The Eastern Hemisphere displays greater religious diversity than the Western Hemisphere, where the vast majority of countries are Christian (e.g. the whole Americas, Polynesian islands and the few European countries west of the prime meridian). Nearly all countries with Islam as the main religion are located in the Eastern Hemisphere, and the only Western Hemisphere countries with Islam as the main religion are the Northwestern African nations of Guinea, Guinea-Bissau, Ivory Coast, Mauritania, Morocco, Senegal, Sierra Leone and The Gambia. Islam is also the main religion in the African nations of Algeria, Burkina Faso and Mali, which straddle the prime meridian. Along with the European areas east of the prime meridian, Christianity is the most common religion in several Eastern Hemisphere areas with European colonial influence, such as Australasia, Melanesia, Micronesia, Southern Africa, the Philippines, and Timor-Leste. Israel has the largest Jewish population in the Eastern Hemisphere and the entire world, with 7,153,000 Jews living in the country in 2024. Other Eastern Hemisphere countries which rank high in global Jewish populations are Germany (125,000), Russia (123,000), Australia (117,000), South Africa (49,500) and Hungary (45,000). The majority of France's 438,500 Jews reside in the Eastern Hemisphere. India and Nepal are the only Hindu-majority countries in the world, and India has over a billion Hindus. Bangladesh, Pakistan and Indonesia have the three next highest total number of Hindus, although Islam is the majority religion in these countries. Mauritius has a 48% Hindu population. Most countries in Southeast Asia have Buddhist-majority populations. While Buddhism was historically a prominent religion in East Asia, the majority of the modern populations in East Asian countries do not follow any religion.

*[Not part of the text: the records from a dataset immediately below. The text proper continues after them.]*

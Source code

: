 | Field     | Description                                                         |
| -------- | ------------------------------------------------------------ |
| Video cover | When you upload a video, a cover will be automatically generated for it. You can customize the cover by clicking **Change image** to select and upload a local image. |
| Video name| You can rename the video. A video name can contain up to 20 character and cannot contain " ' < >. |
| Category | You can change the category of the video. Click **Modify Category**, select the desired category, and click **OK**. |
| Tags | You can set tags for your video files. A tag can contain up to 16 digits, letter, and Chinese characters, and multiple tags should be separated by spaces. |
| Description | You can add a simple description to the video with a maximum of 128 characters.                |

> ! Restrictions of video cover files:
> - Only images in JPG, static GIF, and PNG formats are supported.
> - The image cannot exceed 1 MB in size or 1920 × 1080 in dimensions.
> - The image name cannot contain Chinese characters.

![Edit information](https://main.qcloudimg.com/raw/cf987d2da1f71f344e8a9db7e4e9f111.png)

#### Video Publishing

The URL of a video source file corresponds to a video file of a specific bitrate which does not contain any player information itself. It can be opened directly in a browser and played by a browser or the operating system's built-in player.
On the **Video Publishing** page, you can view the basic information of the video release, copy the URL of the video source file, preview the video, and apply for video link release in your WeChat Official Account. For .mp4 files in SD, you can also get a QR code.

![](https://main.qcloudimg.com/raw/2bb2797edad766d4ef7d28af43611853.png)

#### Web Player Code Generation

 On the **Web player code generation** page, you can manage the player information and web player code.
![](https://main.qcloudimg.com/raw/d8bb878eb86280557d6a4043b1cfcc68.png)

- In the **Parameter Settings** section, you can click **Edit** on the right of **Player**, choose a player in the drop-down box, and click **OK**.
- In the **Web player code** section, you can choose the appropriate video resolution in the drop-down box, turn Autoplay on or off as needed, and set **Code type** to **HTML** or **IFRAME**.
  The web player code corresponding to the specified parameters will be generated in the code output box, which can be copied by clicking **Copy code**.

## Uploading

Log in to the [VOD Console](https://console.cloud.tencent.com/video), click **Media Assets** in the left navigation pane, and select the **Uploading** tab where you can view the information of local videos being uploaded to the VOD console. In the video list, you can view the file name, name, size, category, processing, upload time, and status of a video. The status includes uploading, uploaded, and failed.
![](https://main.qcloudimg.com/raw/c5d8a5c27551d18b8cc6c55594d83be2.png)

In 2016, the top 25 most visited cities entirely in the Eastern Hemisphere were Bangkok, Paris, Dubai, Singapore, Kuala Lumpur, Istanbul, Tokyo, Seoul, Hong Kong, Barcelona, Amsterdam, Milan, Taipei, Rome, Osaka, Vienna, Shanghai, Prague, Munich, Berlin, Mumbai, Riyadh, Chennai, Beijing and Sydney. Bangkok was the most visited city in the world in 2016. In 2025, the Eastern Hemisphere countries with the highest GDPs were China, Germany and Japan, while the Eastern Hemisphere countries with the lowest GDPs were the Marshall Islands, Nauru and Tuvalu (which had the lowest GDP in the world in 2025).

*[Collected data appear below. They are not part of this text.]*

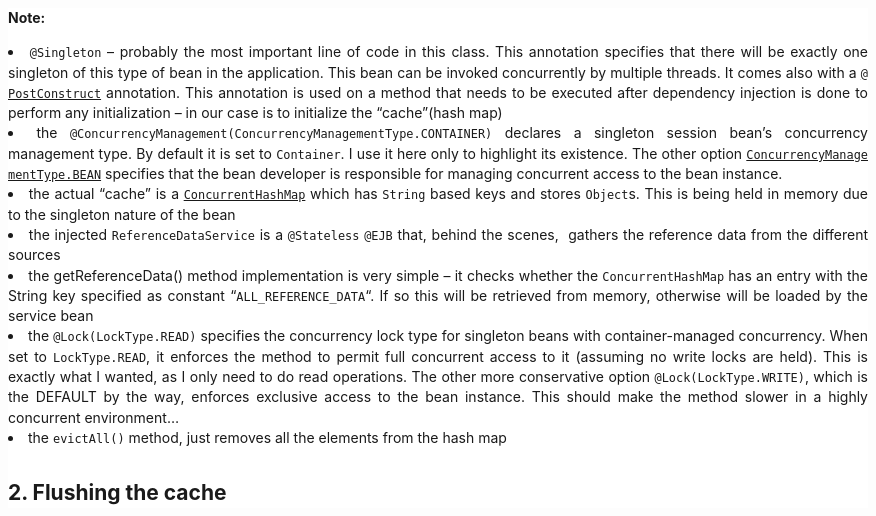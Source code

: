 **Note:**

<li style="text-align: justify;">
  <code>@Singleton</code> &#8211; probably the most important line of code in this class. This annotation specifies that there will be exactly one singleton of this type of bean in the application. This bean can be invoked concurrently by multiple threads. It comes also with a <a title="http://docs.oracle.com/javaee/5/api/javax/annotation/PostConstruct.html" href="http://docs.oracle.com/javaee/5/api/javax/annotation/PostConstruct.html" target="_blank"><code>@PostConstruct</code></a> annotation. This annotation is used on a method that needs to be executed after dependency injection is done to perform any initialization &#8211; in our case is to initialize the &#8220;cache&#8221;(hash map)
</li>
<li style="text-align: justify;">
  the <code>@ConcurrencyManagement(ConcurrencyManagementType.CONTAINER)</code> declares a singleton session bean&#8217;s concurrency management type. By default it is set to <code>Container</code>. I use it here only to highlight its existence. The other option <a title="http://docs.oracle.com/javaee/6/api/javax/ejb/ConcurrencyManagementType.html#BEAN" href="http://docs.oracle.com/javaee/6/api/javax/ejb/ConcurrencyManagementType.html#BEAN" target="_blank"><code>ConcurrencyManagementType.BEAN</code></a> specifies that the bean developer is responsible for managing concurrent access to the bean instance.
</li>
<li style="text-align: justify;">
  the actual &#8220;cache&#8221; is a <a title="http://docs.oracle.com/javase/7/docs/api/java/util/concurrent/ConcurrentHashMap.html" href="http://docs.oracle.com/javase/7/docs/api/java/util/concurrent/ConcurrentHashMap.html" target="_blank"><code>ConcurrentHashMap</code></a> which has <code>String</code> based keys and stores <code>Object</code>s. This is being held in memory due to the singleton nature of the bean
</li>
<li style="text-align: justify;">
  the injected <code>ReferenceDataService</code> is a <code>@Stateless</code> <code>@EJB</code> that, behind the scenes,  gathers the reference data from the different sources
</li>
<li style="text-align: justify;">
  the getReferenceData() method implementation is very simple &#8211; it checks whether the <code>ConcurrentHashMap</code> has an entry with the String key specified as constant &#8220;<code>ALL_REFERENCE_DATA</code>&#8220;. If so this will be retrieved from memory, otherwise will be loaded by the service bean
</li>
<li style="text-align: justify;">
  the <code>@Lock(LockType.READ)</code> specifies the concurrency lock type for singleton beans with container-managed concurrency. When set to <code>LockType.READ</code>, it enforces the method to permit full concurrent access to it (assuming no write locks are held). This is exactly what I wanted, as I only need to do read operations. The other more conservative option <code>@Lock(LockType.WRITE)</code>, which is the DEFAULT by the way, enforces exclusive access to the bean instance. This should make the method slower in a highly concurrent environment&#8230;
</li>
<li style="text-align: justify;">
  the <code>evictAll()</code> method, just removes all the elements from the hash map
</li>

<h2 style="text-align: justify;">
  <span id="2_Flushing_the_cache">2. Flushing the cache</span>
</h2>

== Countries and territories in the Eastern Hemisphere ==
=== Sovereign states in both hemispheres ===
Below is a list of the sovereign states in both the Western and Eastern hemispheres on the IERS Reference Meridian:

====Mostly in the Eastern Hemisphere (with some land west of prime meridian)====
- Denmark, due to the entirety of Greenland and the Faroe Islands. Denmark proper lies entirely within the Eastern Hemisphere. The default geographical coordinates for Denmark are 56°N 10°E, per the centroid of the country.

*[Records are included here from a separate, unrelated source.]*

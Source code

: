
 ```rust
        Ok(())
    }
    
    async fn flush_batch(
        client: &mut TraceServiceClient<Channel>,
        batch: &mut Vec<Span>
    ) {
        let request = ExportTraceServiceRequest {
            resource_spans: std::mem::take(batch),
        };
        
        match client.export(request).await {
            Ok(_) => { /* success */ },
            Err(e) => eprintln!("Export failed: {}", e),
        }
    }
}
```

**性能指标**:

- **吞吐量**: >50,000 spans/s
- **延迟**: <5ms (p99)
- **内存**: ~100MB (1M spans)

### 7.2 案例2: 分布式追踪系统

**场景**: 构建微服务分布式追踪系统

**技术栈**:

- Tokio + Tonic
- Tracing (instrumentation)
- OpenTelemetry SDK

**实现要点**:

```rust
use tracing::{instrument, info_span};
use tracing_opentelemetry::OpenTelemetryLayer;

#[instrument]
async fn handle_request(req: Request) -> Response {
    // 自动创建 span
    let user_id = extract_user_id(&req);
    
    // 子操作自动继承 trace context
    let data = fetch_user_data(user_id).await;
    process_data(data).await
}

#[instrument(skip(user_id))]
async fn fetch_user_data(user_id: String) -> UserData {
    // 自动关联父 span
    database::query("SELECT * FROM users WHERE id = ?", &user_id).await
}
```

- Norway, due only to Jan Mayen. Mainland Norway, Svalbard and Bouvet Island lie entirely within the Eastern Hemisphere. The default geographical coordinates for Norway are 61°N 8°E, per the centroid of the country.
- The Netherlands has Caribbean overseas islands that lie entirely within the Western Hemisphere, while mainland Netherlands lies entirely within the Eastern Hemisphere. The default geographical coordinates for the Netherlands are 52°N 6°E, per the centroid of the country.
- France, the prime meridian passes through Puynormand (Gironde). About 1/3 of the country lies in the Western Hemisphere, including cities such as Nantes or Bordeaux, as well as the overseas territories of French Guiana, Guadeloupe and Martinique. The capital and most populated city Paris is entirely in the Eastern Hemisphere, along with the four next most populated cities (Lyon, Marseille, Toulouse, Nice), and other cities such as Cannes, Lille, Montpellier and Strasbourg. The offshore Mediterranean island of Corsica also lies within the Eastern Hemisphere, as do the overseas territories of the French Southern and Antarctic Lands, Mayotte and Réunion. The default geographical coordinates for France are 47°N 2°E, per the centroid of the country.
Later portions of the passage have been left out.